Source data
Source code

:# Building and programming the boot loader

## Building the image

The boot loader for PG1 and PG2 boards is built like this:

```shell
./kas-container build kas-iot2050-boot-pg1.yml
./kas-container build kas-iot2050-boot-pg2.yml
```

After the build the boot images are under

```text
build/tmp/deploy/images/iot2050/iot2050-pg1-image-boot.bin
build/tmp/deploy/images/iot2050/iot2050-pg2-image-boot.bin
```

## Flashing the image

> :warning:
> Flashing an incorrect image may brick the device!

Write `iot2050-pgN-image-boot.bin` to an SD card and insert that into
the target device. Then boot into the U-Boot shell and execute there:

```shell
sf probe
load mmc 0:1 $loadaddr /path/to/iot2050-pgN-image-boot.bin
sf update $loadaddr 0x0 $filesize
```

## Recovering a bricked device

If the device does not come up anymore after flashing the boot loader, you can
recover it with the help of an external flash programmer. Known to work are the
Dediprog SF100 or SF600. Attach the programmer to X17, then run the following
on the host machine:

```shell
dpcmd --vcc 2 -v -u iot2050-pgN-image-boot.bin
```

==

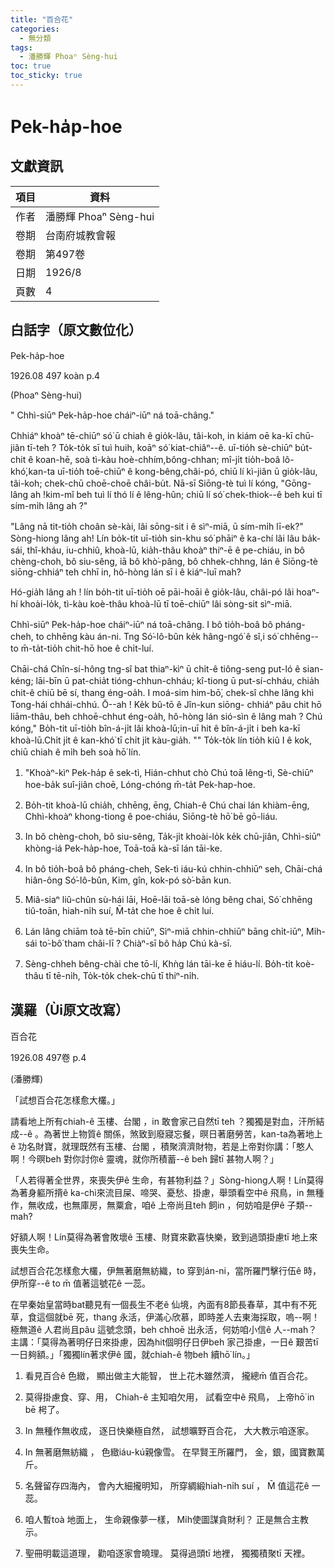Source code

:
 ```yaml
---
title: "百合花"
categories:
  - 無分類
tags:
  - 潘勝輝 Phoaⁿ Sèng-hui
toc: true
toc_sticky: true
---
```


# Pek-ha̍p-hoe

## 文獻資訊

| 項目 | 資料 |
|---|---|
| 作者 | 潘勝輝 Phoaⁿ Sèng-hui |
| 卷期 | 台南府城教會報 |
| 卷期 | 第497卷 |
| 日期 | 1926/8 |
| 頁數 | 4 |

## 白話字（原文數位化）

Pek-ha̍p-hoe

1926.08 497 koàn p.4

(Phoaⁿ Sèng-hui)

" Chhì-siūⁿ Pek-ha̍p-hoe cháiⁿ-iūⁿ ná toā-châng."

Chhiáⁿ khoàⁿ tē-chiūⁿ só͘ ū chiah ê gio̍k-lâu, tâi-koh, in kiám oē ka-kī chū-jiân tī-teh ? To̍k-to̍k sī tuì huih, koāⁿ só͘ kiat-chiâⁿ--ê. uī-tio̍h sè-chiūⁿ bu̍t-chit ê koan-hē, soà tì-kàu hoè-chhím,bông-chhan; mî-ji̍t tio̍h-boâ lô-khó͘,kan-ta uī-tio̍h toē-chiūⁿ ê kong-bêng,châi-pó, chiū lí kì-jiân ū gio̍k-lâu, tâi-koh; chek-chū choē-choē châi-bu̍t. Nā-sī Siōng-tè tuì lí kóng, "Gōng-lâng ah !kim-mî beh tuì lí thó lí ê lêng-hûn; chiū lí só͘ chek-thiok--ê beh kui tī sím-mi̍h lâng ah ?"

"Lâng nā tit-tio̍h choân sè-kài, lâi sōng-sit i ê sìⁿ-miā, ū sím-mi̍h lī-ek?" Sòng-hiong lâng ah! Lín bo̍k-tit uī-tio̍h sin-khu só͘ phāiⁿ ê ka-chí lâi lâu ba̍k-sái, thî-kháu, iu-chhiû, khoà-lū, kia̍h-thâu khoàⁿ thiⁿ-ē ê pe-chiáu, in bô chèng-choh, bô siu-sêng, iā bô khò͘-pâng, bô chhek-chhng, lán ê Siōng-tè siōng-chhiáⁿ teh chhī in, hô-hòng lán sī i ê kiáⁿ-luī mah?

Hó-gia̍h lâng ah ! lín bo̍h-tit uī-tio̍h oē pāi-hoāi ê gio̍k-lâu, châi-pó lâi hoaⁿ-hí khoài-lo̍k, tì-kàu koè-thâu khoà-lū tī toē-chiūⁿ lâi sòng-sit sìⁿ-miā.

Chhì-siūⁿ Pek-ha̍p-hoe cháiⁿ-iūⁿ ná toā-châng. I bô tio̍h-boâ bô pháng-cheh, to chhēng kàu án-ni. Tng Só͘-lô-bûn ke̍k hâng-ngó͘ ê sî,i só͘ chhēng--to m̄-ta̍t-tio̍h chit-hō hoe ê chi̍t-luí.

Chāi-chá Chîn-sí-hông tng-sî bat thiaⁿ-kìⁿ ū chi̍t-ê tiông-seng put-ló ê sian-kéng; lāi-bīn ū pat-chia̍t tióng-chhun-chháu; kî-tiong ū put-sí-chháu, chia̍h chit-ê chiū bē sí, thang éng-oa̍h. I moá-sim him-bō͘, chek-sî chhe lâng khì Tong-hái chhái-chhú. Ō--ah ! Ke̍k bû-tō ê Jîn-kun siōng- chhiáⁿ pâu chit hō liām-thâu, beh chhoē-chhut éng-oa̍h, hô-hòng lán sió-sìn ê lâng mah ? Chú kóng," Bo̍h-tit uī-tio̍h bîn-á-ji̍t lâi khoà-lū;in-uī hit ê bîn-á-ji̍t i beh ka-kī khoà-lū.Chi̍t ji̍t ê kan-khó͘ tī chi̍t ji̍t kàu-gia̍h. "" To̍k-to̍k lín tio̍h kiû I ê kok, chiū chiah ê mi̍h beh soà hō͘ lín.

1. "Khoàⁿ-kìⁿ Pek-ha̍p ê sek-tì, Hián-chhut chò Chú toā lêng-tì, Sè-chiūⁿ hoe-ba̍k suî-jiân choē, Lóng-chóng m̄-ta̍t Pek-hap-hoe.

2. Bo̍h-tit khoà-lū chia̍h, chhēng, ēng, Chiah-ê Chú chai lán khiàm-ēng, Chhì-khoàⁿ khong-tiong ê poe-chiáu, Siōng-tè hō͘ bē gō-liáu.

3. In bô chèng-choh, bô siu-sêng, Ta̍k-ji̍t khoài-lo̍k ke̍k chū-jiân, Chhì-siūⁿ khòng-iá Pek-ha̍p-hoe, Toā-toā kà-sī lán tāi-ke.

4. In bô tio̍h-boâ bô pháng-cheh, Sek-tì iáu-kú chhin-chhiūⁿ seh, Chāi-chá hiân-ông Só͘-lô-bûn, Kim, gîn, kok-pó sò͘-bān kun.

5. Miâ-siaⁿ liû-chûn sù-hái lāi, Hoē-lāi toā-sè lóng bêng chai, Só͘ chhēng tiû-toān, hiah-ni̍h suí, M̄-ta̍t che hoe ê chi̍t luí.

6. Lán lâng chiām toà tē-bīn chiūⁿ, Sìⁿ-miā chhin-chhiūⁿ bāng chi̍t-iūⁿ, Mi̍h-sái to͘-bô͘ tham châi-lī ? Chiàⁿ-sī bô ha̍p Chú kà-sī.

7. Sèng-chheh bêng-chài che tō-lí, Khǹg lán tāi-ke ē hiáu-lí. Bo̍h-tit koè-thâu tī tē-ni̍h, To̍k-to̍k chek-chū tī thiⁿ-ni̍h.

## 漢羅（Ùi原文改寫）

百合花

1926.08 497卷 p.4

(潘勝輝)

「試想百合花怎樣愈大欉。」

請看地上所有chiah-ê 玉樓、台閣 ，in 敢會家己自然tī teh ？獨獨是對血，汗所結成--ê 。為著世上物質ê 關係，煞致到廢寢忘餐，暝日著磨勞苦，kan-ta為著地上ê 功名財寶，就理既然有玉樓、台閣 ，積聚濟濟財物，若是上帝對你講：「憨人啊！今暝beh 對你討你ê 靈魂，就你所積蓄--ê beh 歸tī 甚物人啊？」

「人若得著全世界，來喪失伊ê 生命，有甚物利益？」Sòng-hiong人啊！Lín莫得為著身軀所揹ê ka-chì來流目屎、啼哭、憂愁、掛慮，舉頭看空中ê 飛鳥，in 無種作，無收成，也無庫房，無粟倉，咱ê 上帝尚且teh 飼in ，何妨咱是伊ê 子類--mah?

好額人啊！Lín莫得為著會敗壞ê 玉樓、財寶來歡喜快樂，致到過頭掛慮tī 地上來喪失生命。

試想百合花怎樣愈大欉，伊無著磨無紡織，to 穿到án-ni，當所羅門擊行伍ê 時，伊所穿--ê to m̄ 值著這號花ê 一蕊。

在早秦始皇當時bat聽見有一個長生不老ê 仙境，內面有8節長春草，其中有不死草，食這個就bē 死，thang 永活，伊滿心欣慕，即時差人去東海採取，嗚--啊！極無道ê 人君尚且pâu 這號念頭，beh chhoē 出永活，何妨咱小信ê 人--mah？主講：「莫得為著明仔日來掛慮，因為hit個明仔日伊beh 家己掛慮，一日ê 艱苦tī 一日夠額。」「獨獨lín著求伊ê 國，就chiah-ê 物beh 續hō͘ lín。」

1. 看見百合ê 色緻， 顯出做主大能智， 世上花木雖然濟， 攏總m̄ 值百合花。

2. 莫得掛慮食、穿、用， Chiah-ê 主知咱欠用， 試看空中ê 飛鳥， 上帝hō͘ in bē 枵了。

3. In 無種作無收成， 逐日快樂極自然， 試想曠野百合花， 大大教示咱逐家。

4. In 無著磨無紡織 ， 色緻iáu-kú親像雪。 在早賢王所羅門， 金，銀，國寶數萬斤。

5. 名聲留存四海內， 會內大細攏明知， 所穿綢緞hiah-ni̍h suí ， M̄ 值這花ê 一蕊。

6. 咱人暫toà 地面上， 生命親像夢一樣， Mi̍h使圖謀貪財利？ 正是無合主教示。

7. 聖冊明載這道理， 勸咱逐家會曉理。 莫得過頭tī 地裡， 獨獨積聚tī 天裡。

### Exercise aim
Copy each line in the data that holds the word "chiáu".

### Answer to this task
"Lâng nā tit-tio̍h choân sè-kài, lâi sōng-sit i ê sìⁿ-miā, ū sím-mi̍h lī-ek?" Sòng-hiong lâng ah! Lín bo̍k-tit uī-tio̍h sin-khu só͘ phāiⁿ ê ka-chí lâi lâu ba̍k-sái, thî-kháu, iu-chhiû, khoà-lū, kia̍h-thâu khoàⁿ thiⁿ-ē ê pe-chiáu, in bô chèng-choh, bô siu-sêng, iā bô khò͘-pâng, bô chhek-chhng, lán ê Siōng-tè siōng-chhiáⁿ teh chhī in, hô-hòng lán sī i ê kiáⁿ-luī mah?
2. Bo̍h-tit khoà-lū chia̍h, chhēng, ēng, Chiah-ê Chú chai lán khiàm-ēng, Chhì-khoàⁿ khong-tiong ê poe-chiáu, Siōng-tè hō͘ bē gō-liáu.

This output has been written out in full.